■ **TASK REQUIREMENTS**
For the records below, say how many lines contain the string "descargar". Give no other text.
* * * * *
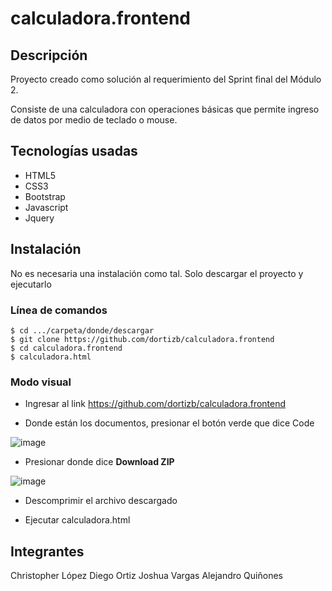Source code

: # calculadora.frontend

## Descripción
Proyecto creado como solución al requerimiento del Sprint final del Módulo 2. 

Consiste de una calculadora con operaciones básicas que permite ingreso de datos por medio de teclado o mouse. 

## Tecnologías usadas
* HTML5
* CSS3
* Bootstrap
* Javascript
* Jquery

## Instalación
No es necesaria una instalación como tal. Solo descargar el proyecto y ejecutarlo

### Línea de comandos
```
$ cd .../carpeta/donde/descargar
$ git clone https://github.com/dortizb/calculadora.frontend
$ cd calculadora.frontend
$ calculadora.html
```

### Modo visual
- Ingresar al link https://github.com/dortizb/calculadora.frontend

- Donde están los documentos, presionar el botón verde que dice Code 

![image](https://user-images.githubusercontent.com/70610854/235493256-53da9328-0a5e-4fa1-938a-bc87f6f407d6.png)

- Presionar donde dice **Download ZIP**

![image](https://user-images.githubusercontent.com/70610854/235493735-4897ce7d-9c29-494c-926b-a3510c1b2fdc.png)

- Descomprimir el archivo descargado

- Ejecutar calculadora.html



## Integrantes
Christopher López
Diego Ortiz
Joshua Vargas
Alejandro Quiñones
* * * * *
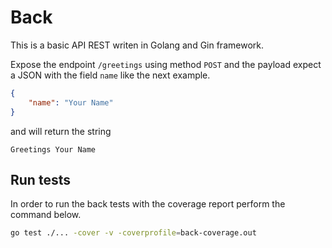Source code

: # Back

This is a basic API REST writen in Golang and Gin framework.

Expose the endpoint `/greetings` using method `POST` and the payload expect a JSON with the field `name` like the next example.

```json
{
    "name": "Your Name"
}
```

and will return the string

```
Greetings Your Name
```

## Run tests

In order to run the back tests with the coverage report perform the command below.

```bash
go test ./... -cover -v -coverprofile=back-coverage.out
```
* * * * *
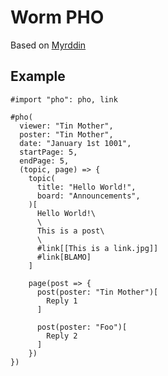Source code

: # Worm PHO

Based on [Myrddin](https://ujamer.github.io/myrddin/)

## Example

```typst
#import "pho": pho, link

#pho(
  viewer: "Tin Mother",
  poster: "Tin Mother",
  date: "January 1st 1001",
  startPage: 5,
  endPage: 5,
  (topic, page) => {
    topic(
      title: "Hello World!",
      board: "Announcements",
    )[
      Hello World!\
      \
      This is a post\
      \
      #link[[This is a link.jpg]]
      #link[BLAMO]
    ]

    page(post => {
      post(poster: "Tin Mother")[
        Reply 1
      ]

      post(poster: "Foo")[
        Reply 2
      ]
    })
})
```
* * * * *
■ **OUTPUT OF THE EXERCISE**
2